There was no difference in my actual situation before and after successful treatment. I still had a child, I still had the remaining physical issues (and always will), I still had the memory of my traumatic experience. What changed was my mental state. My interpretation of every single event that happened during each and every day.
I stopped thinking that my DD would be better off without me, and that all I could bring her was misery. I started thinking that she needed me and that I brought her happiness and security. Reality had not changed at all...just my perception of it. My behaviour was different, I interacted with people, took up hobbies again, began to functional at work etc.
So it isn't true that men or women cannot be taken out of the situation of being parents, because being parents isn't the problem. Being depressed parents is the problem. The depression, and perhaps more importantly depression maintaining behaviour CAN be taken out of the picture, leaving the parenting intact.
The single most astonishing thing for me about recovering from depression was that it doesn't just change your perception of the present, it changes your perception of the past. I actually dreaded getting well at one point, because I imagined the tsunami of guilt that would take me when I realised I could have been cured all along etc. How the hell could I ever make up for the first 3 terrible years of my DD's life?

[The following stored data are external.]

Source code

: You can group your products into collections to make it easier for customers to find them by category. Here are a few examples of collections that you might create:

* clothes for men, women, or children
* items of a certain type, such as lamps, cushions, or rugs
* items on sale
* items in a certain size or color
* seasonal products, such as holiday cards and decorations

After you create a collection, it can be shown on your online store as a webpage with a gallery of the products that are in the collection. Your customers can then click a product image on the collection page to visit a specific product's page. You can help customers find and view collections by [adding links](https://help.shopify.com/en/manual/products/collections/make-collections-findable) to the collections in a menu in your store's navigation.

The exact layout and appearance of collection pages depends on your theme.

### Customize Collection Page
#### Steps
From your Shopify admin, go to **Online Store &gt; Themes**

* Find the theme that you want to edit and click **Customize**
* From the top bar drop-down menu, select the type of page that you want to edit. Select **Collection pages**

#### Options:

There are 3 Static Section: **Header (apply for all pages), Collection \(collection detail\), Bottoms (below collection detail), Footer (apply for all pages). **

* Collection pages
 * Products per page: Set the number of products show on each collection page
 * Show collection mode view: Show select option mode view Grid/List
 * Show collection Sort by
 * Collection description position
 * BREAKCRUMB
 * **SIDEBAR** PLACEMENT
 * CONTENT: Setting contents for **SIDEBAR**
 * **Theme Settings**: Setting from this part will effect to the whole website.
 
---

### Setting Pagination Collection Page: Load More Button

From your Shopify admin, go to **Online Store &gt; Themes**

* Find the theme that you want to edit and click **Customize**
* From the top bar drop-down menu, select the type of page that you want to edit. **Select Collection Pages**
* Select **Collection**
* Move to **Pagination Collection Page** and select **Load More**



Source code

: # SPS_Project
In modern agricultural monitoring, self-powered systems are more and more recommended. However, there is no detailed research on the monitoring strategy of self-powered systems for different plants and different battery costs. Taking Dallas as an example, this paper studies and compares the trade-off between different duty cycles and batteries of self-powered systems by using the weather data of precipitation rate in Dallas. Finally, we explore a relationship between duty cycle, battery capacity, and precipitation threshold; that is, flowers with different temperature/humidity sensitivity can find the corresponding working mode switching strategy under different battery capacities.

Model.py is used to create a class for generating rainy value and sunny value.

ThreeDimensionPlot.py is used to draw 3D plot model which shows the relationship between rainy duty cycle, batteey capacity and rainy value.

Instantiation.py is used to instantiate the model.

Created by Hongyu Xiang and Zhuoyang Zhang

Once I was well again, I didn't see those years as terrible. I mostly didn't see myself as guilty. The depression causes you to disproportionately remember the bad times, and normal brain function causes you (arguably) to focus on the good times. Things literally weren't actually as bad as I had thought! I didn't see myself as guilty, because I never chose or wanted to be depressed. I had sought help and not been successful, until I eventually was. I kept trying even though it hurt like hell and I kept being a Mum even though I couldn't breathe with the pain of it some days. Most days I can think back without crippling guilt.